Question

Consider designing a linear classifier

\[ y = \text{sign}(f(x; w, b)), \quad f(x; w, b) = w^T x + b \]

on a dataset \( D = \{(x_1, y_1), (x_2, y_2), \dots, (x_N, y_N)\} \), where \( x_i \in \mathbb{R}^d \), \( y_i \in \{+1, -1\} \), for \( i = 1, 2, \dots, N \).

Recall that the sign function outputs \( +1 \) if the argument is positive, and \( -1 \) if the argument is non-positive. The parameters \( w \) and \( b \) are updated as per the following training algorithm:

\[ w_{\text{new}} = w_{\text{old}} + y_n x_n, \quad b_{\text{new}} = b_{\text{old}} + y_n \]

whenever \( \text{sign}(f(x_n; w_{\text{old}}, b_{\text{old}})) \neq y_n \).

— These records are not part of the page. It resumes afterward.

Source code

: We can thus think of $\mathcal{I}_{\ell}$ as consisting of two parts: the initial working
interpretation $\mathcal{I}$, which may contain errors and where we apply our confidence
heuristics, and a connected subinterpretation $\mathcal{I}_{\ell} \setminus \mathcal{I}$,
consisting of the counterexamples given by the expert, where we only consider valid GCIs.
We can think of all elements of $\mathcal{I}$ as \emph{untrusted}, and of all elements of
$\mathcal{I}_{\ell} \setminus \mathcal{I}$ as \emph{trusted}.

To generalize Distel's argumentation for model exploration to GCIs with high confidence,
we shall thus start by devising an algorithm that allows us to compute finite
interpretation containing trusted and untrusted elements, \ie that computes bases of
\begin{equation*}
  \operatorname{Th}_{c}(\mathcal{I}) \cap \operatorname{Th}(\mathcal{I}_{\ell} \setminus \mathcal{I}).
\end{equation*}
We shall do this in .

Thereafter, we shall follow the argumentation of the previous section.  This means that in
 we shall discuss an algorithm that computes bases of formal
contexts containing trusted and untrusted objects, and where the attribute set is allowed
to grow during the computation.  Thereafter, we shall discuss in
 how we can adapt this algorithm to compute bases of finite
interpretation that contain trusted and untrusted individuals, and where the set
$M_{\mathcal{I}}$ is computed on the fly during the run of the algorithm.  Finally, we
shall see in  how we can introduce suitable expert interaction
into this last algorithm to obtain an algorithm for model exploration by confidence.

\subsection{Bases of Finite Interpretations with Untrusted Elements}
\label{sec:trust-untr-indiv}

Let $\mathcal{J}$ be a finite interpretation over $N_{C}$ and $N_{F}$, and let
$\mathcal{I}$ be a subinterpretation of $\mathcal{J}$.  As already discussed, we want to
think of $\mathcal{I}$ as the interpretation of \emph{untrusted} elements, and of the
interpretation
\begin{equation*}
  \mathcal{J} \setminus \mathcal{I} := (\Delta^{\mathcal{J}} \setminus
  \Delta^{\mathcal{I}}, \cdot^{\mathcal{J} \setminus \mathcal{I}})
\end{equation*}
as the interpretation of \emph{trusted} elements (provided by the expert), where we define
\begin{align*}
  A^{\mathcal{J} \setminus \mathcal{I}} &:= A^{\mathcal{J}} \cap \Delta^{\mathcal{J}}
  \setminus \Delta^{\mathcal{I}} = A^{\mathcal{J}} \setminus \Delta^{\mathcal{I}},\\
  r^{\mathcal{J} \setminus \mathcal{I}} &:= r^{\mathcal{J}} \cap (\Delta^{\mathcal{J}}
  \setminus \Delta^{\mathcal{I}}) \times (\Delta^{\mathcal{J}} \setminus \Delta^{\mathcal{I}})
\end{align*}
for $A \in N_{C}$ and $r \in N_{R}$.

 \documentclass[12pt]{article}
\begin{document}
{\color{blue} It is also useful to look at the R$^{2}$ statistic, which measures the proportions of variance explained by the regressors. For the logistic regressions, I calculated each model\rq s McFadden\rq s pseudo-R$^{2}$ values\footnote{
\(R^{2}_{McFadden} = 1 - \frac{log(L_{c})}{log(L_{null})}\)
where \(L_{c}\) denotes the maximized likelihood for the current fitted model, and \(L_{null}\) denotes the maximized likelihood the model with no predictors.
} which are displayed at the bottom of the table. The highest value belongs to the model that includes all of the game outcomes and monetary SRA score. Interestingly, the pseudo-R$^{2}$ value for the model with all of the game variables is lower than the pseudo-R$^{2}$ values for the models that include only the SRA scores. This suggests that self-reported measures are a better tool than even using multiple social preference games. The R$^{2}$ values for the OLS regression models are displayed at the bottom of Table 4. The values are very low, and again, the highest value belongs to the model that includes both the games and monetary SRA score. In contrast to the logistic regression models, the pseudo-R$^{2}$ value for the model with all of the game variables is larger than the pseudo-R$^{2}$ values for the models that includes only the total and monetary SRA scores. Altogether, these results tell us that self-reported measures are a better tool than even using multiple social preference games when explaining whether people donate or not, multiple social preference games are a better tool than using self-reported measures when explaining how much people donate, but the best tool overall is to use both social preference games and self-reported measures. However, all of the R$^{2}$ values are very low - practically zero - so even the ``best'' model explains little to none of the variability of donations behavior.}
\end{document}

In other words, whenever the classifier wrongly predicts a sample \( (x_n, y_n) \) from the dataset, \( w_{\text{old}} \) gets updated to \( w_{\text{new}} \), and likewise \( b_{\text{old}} \) gets updated to \( b_{\text{new}} \).

Consider the case \( (x_n, +1) \), where \( f(x_n; w_{\text{old}}, b_{\text{old}}) < 0 \). Then:

• A. \( f(x_n; w_{\text{new}}, b_{\text{new}})>f(x_n; w_{\text{old}}, b_{\text{old}}) \)
• B. \( f(x_n; w_{\text{new}}, b_{\text{new}})<f(x_n; w_{\text{old}}, b_{\text{old}}) \)
• C. \( f(x_n; w_{\text{new}}, b_{\text{new}}) = f(x_n; w_{\text{old}}, b_{\text{old}}) \)
• D. \( y_n f(x_n; w_{\text{old}}, b_{\text{old}})>1 \)

Hint:

In the training of linear classifiers, the parameters are updated whenever the classifier makes a mistake. This update usually increases the classifier's output for correctly classified samples, moving it in the direction of the true label.

Answer 1

The Correct Option is A

We are given a linear classifier where the parameters \( w \) and \( b \) are updated whenever the classifier makes a mistake. The update rule for the parameters is as follows: \[ w_{\text{new}} = w_{\text{old}} + y_n x_n, \quad b_{\text{new}} = b_{\text{old}} + y_n. \] In this case, we are considering the situation where \( (x_n, +1) \) is the incorrect prediction, meaning: \[ f(x_n; w_{\text{old}}, b_{\text{old}}) < 0. \] This indicates that the classifier has incorrectly predicted the label of \( x_n \) as \( -1 \) when the true label is \( +1 \).

Step-by-Step Process:

1. Initial Prediction:
The classifier incorrectly predicts the label of \( x_n \), i.e., it computes a negative value for the decision function: \[ f(x_n; w_{\text{old}}, b_{\text{old}}) = w_{\text{old}}^T x_n + b_{\text{old}} < 0. \] Since \( y_n = +1 \), we will update the parameters \( w \) and \( b \) as follows: \[ w_{\text{new}} = w_{\text{old}} + y_n x_n = w_{\text{old}} + x_n, \] \[ b_{\text{new}} = b_{\text{old}} + y_n = b_{\text{old}} + 1. \]

2. New Prediction:
After the update, we compute the new value of the decision function with the updated parameters: \[ f(x_n; w_{\text{new}}, b_{\text{new}}) = w_{\text{new}}^T x_n + b_{\text{new}} = (w_{\text{old}} + x_n)^T x_n + (b_{\text{old}} + 1). \] This simplifies to: \[ f(x_n; w_{\text{new}}, b_{\text{new}}) = f(x_n; w_{\text{old}}, b_{\text{old}}) + x_n^T x_n + 1. \] Since \( x_n^T x_n > 0 \) (as it is a squared norm), and we are adding 1, the updated decision function will be larger than the previous one: \[ f(x_n; w_{\text{new}}, b_{\text{new}}) > f(x_n; w_{\text{old}}, b_{\text{old}}). \]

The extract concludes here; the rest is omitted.